Quick question... How do you handle liquor? Specifically, do you purchase and resell to the client? Do you operate open-bars at events? If so, how much do you charge or how do you determine the charge? Do you pour the client's liquor and, if so, how do you charge them?
Thanks!!


----------



## shroomgirl (Aug 11, 2000)

per head just like the food.
I buy and take back what is not used.
most winies like to use stuff from their cellars, so there's a corkage fee.
Staff pours.
*there are gradations in $ 
ie beer, soda, wine, tea price
all the way to martini bar and premium liquor

Hope this helps.


----------



## jim berman (Oct 28, 1999)

Thanks, Shroomgirl! Without putting you on the spot, what do you charge (ie. bottle mark-up, corkage fee?) I understand if you don't want to divulge your numbers, however I am doing to informal survey to discuss price-points w/my client. Thanks for the help!


----------



## wambly (Jul 22, 2000)

In Texas we have some squirrly booze laws:

Parts of Dallas county are dry, others wet. You can't transport wholesale booze thru a dry section, you have to go around...

You are taxed according to how many shots per bottle you pour ...

If your bottles don't have a T.A.B.C (Texas alcoholic beverage commision)sticker you get a free trip to jail ...

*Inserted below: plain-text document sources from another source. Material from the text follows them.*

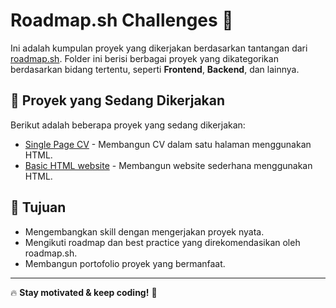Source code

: # Roadmap.sh Challenges 🚀

Ini adalah kumpulan proyek yang dikerjakan berdasarkan tantangan dari [roadmap.sh](https://roadmap.sh/). Folder ini berisi berbagai proyek yang dikategorikan berdasarkan bidang tertentu, seperti **Frontend**, **Backend**, dan lainnya.

## 📌 Proyek yang Sedang Dikerjakan

Berikut adalah beberapa proyek yang sedang dikerjakan:

- [Single Page CV](https://roadmap.sh/projects/single-page-cv) - Membangun CV dalam satu halaman menggunakan HTML.
- [Basic HTML website](https://roadmap.sh/projects/basic-html-website) - Membangun website sederhana menggunakan HTML.

## 🎯 Tujuan

- Mengembangkan skill dengan mengerjakan proyek nyata.
- Mengikuti roadmap dan best practice yang direkomendasikan oleh roadmap.sh.
- Membangun portofolio proyek yang bermanfaat.

---

🔥 **Stay motivated & keep coding!** 🚀
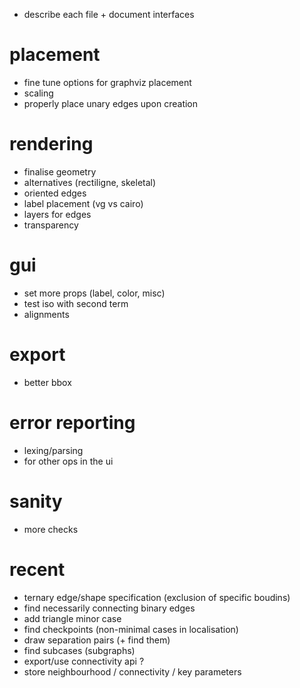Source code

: - describe each file + document interfaces

# placement
- fine tune options for graphviz placement
- scaling
- properly place unary edges upon creation

# rendering
- finalise geometry
- alternatives (rectiligne, skeletal)
- oriented edges
- label placement (vg vs cairo)
- layers for edges
- transparency

# gui
- set more props (label, color, misc)
- test iso with second term
- alignments

# export
- better bbox

# error reporting
- lexing/parsing
- for other ops in the ui

# sanity
- more checks


# recent
- ternary edge/shape specification (exclusion of specific boudins)
- find necessarily connecting binary edges
- add triangle minor case
- find checkpoints (non-minimal cases in localisation)
- draw separation pairs (+ find them)
- find subcases (subgraphs)
- export/use connectivity api ?
- store neighbourhood / connectivity / key parameters
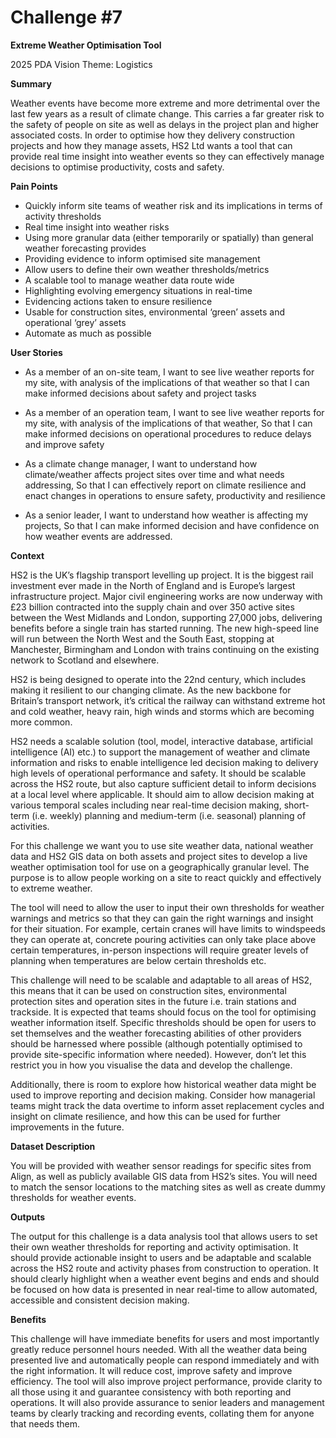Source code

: # Challenge #7

**Extreme Weather Optimisation Tool**

2025 PDA Vision Theme: 
Logistics

**Summary**

Weather events have become more extreme and more detrimental over the last few years as a result of climate change. This carries a far greater risk to the safety of people on site as well as delays in the project plan and higher associated costs. In order to optimise how they delivery construction projects and how they manage assets, HS2 Ltd wants a tool that can provide real time insight into weather events so they can effectively manage decisions to optimise productivity, costs and safety.

**Pain Points**

- Quickly inform site teams of weather risk and its implications in terms of activity thresholds
- Real time insight into weather risks
- Using more granular data (either temporarily or spatially) than general weather forecasting provides
- Providing evidence to inform optimised site management
- Allow users to define their own weather thresholds/metrics
- A scalable tool to manage weather data route wide
- Highlighting evolving emergency situations in real-time
- Evidencing actions taken to ensure resilience
- Usable for construction sites, environmental ‘green’ assets and operational ‘grey’ assets
- Automate as much as possible

**User Stories**

- As a member of an on-site team, I want to see live weather reports for my site, with analysis of the implications of that weather so that I can make informed decisions about safety and project tasks

- As a member of an operation team, I want to see live weather reports for my site, with analysis of the implications of that weather, So that I can make informed decisions on operational procedures to reduce delays and improve safety

- As a climate change manager, I want to understand how climate/weather affects project sites over time and what needs addressing, So that I can effectively report on climate resilience and enact changes in operations to ensure safety, productivity and resilience

- As a senior leader, I want to understand how weather is affecting my projects, So that I can make informed decision and have confidence on how weather events are addressed.

**Context**

HS2 is the UK’s flagship transport levelling up project. It is the biggest rail investment ever made in the North of England and is Europe’s largest infrastructure project. Major civil engineering works are now underway with £23 billion contracted into the supply chain and over 350 active sites between the West Midlands and London, supporting 27,000 jobs, delivering benefits before a single train has started running. The new high-speed line will run between the North West and the South East, stopping at Manchester, Birmingham and London with trains continuing on the existing network to Scotland and elsewhere.

HS2 is being designed to operate into the 22nd century, which includes making it resilient to our changing climate. As the new backbone for Britain’s transport network, it’s critical the railway can withstand extreme hot and cold weather, heavy rain, high winds and storms which are becoming more common.

HS2 needs a scalable solution (tool, model, interactive database, artificial intelligence (AI) etc.) to support the management of weather and climate information and risks to enable intelligence led decision making to delivery high levels of operational performance and safety. It should be scalable across the HS2 route, but also capture sufficient detail to inform decisions at a local level where applicable. It should aim to allow decision making at various temporal scales including near real-time decision making, short-term (i.e. weekly) planning and medium-term (i.e. seasonal) planning of activities. 

For this challenge we want you to use site weather data, national weather data and HS2 GIS data on both assets and project sites to develop a live weather optimisation tool for use on a geographically granular level. The purpose is to allow people working on a site to react quickly and effectively to extreme weather.

The tool will need to allow the user to input their own thresholds for weather warnings and metrics so that they can gain the right warnings and insight for their situation. For example, certain cranes will have limits to windspeeds they can operate at, concrete pouring activities can only take place above certain temperatures, in-person inspections will require greater levels of planning when temperatures are below certain thresholds etc.

This challenge will need to be scalable and adaptable to all areas of HS2, this means that it can be used on construction sites, environmental protection sites and operation sites in the future i.e. train stations and trackside. It is expected that teams should focus on the tool for optimising weather information itself.  Specific thresholds should be open for users to set themselves and the weather forecasting abilities of other providers should be harnessed where possible (although potentially optimised to provide site-specific information where needed). However, don’t let this restrict you in how you visualise the data and develop the challenge.

Additionally, there is room to explore how historical weather data might be used to improve reporting and decision making. Consider how managerial teams might track the data overtime to inform asset replacement cycles and insight on climate resilience, and how this can be used for further improvements in the future.

**Dataset Description**

You will be provided with weather sensor readings for specific sites from Align, as well as publicly available GIS data from HS2’s sites. You will need to match the sensor locations to the matching sites as well as create dummy thresholds for weather events.

**Outputs**

The output for this challenge is a data analysis tool that allows users to set their own weather thresholds for reporting and activity optimisation. It should provide actionable insight to users and be adaptable and scalable across the HS2 route and activity phases from construction to operation. It should clearly highlight when a weather event begins and ends and should be focused on how data is presented in near real-time to allow automated, accessible and consistent decision making.

**Benefits**

This challenge will have immediate benefits for users and most importantly greatly reduce personnel hours needed. With all the weather data being presented live and automatically people can respond immediately and with the right information. It will reduce cost, improve safety and improve efficiency.
The tool will also improve project performance, provide clarity to all those using it and guarantee consistency with both reporting and operations.
It will also provide assurance to senior leaders and management teams by clearly tracking and recording events, collating them for anyone that needs them.
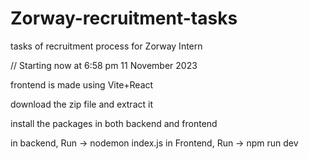 # Zorway-recruitment-tasks
tasks of recruitment process for Zorway Intern

// Starting now at 6:58 pm 11 November 2023

frontend is made using Vite+React

download the zip file and extract it

install the packages in both backend and frontend

in backend, Run -> nodemon index.js
in Frontend, Run -> npm run dev
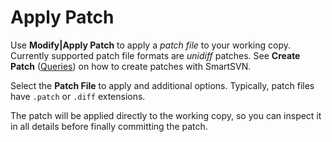 # Apply Patch

Use **Modify\|Apply Patch** to apply a *patch file* to your working
copy. Currently supported patch file formats are *unidiff* patches.
See **Create Patch**
([Queries](https://www.syntevo.com/doc/display/SUWIP/Queries)) on how to
create patches with SmartSVN.

Select the **Patch File** to apply and additional options. Typically,
patch files have `.patch` or `.diff` extensions.

The patch will be applied directly to the working copy, so you can
inspect it in all details before finally committing the patch.

 
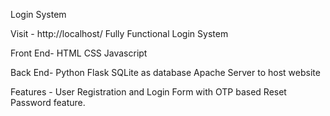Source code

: Login System

Visit - http://localhost/
Fully Functional Login System

Front End- 
HTML
CSS
Javascript

Back End-
Python Flask 
SQLite as database
Apache Server to host website

Features - 
User Registration and Login Form with OTP based Reset Password feature.

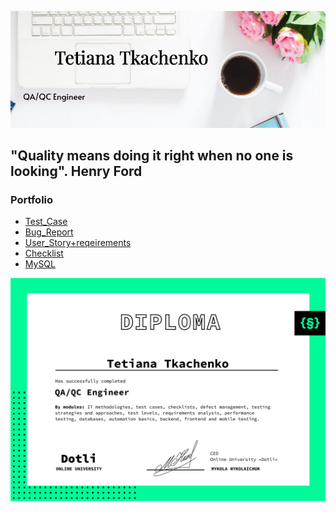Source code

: ![Header](https://github.com/TetianaTkachenko-qa/TetianaTkachenko-qa/blob/main/assets/%D0%9E%D0%B1%D0%BA%D0%BB%D0%B0%D0%B4%D0%B8%D0%BD%D0%BA%D0%B0%20851x315%20%D0%BF.png)

## "Quality means doing it right when no one is looking".             Henry Ford

### Portfolio
<!-- BLOG-POST-LIST:START -->
- [Test_Case](https://github.com/TetianaTkachenko-qa/Test_Case.git)
- [Bug_Report](https://github.com/TetianaTkachenko-qa/Bug_Report.git)
- [User_Story+reqeirements](https://github.com/TetianaTkachenko-qa/User_Story-reqeirements.git)
- [Checklist](https://github.com/TetianaTkachenko-qa/Checklist.git)
- [MySQL](https://github.com/TetianaTkachenko-qa/MySQL.git)
<!-- BLOG-POST-LIST:END -->


![Diploma](https://github.com/TetianaTkachenko-qa/TetianaTkachenko-qa/blob/main/assets/QA_Engineer_(eng).jpg)

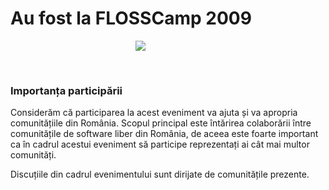 Au fost la FLOSSCamp 2009
===============================================

<style type="text/css" media="all">@import "/css/annotation.css";</style><script type="text/javascript" src="/js/jquery-1.3.2.min.js"></script><script type="text/javascript" src="/js/jquery-ui-1.7.1.js"></script><script type="text/javascript" src="/js/jquery.annotate.js"></script><script type="text/javascript">$(window).load(function() { $("#flosscamp_anotat").annotateImage({ getUrl: "/api/get.php?v=", saveUrl: "/api/save.php?v=", deleteUrl: "/api/delete.php?v=", useAjax: true, editable: false }); });</script>

<img src="/2009/poze/Participanti la FLOSSCamp 2009.jpg" id="flosscamp_anotat" alt=" " style="margin-left: 200px;" />

&nbsp;

### Importanța participării ###

Considerăm că participarea la acest eveniment va ajuta și va apropria comunitățiile din România.
Scopul principal este întărirea colaborării între comunitățile de software liber din România,
de aceea este foarte important ca în cadrul acestui eveniment să participe reprezentați ai cât mai multor comunități.

Discuțiile din cadrul evenimentului sunt dirijate de comunitățile prezente.
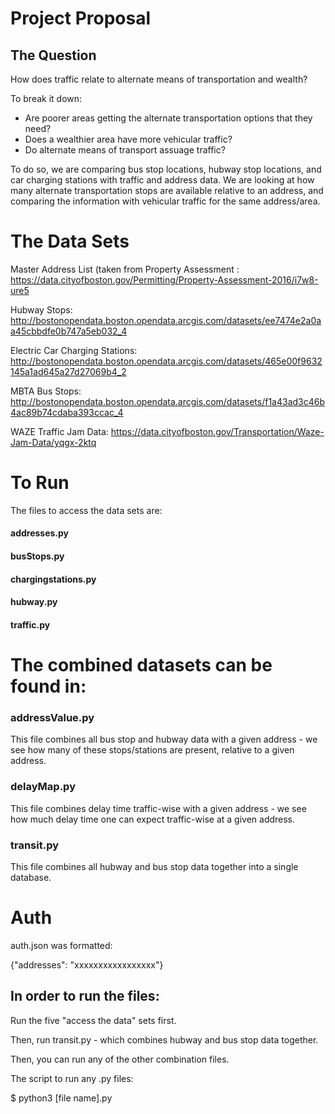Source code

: # Project Proposal



## The Question

How does traffic relate to alternate means of transportation and wealth?

To break it down:
- Are poorer areas getting the alternate transportation options that they need?
- Does a wealthier area have more vehicular traffic? 
- Do alternate means of transport assuage traffic?

To do so, we are comparing bus stop locations, hubway stop locations, and car charging stations with traffic and address data. We are looking at how many alternate transportation stops are available relative to an address, and comparing the information with vehicular traffic for the same address/area.



# The Data Sets

Master Address List (taken from Property Assessment : https://data.cityofboston.gov/Permitting/Property-Assessment-2016/i7w8-ure5

Hubway Stops: http://bostonopendata.boston.opendata.arcgis.com/datasets/ee7474e2a0aa45cbbdfe0b747a5eb032_4

Electric Car Charging Stations: http://bostonopendata.boston.opendata.arcgis.com/datasets/465e00f9632145a1ad645a27d27069b4_2

MBTA Bus Stops: http://bostonopendata.boston.opendata.arcgis.com/datasets/f1a43ad3c46b4ac89b74cdaba393ccac_4

WAZE Traffic Jam Data:	https://data.cityofboston.gov/Transportation/Waze-Jam-Data/yqgx-2ktq


# To Run

The files to access the data sets are:

#### addresses.py
#### busStops.py
#### chargingstations.py
#### hubway.py
#### traffic.py

# The combined datasets can be found in:

### addressValue.py 	

This file combines all bus stop and hubway data with a given address - we see how many of these stops/stations are present, relative to a given address.


### delayMap.py

This file combines delay time traffic-wise with a given address - we see how much delay time one can expect traffic-wise at a given address.


### transit.py

This file combines all hubway and bus stop data together into a single database.


# Auth

auth.json was formatted: 

{"addresses": "xxxxxxxxxxxxxxxxx"}



## In order to run the files:

Run the five "access the data" sets first.

Then, run transit.py - which combines hubway and bus stop data together.

Then, you can run any of the other combination files.

The script to run any .py files:

$ python3 [file name].py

More of these than I care to write here ..
Because of this hoop-la I let the client buy the booze and will supply the hands to pour.
The bartenders will be certified by the T.A.B.C. so that I cut down my chances of being sued over a DUI/accident caused by one of the guests.


----------



## shroomgirl (Aug 11, 2000)

corakge the same as a restaurant 10- $15 a btl is a good range

again it's not btl markup it's by the head...
$8-20+
*8 gets you assorted sodas, tea, water, beer, wine....good genaric work up from there
in other words

Food $15 pp
Bev $10 pp
rentals $1000
staff $fill in the blank
tax $
total......
what do you normally do?

[This message has been edited by shroomgirl (edited 11-17-2000).]


----------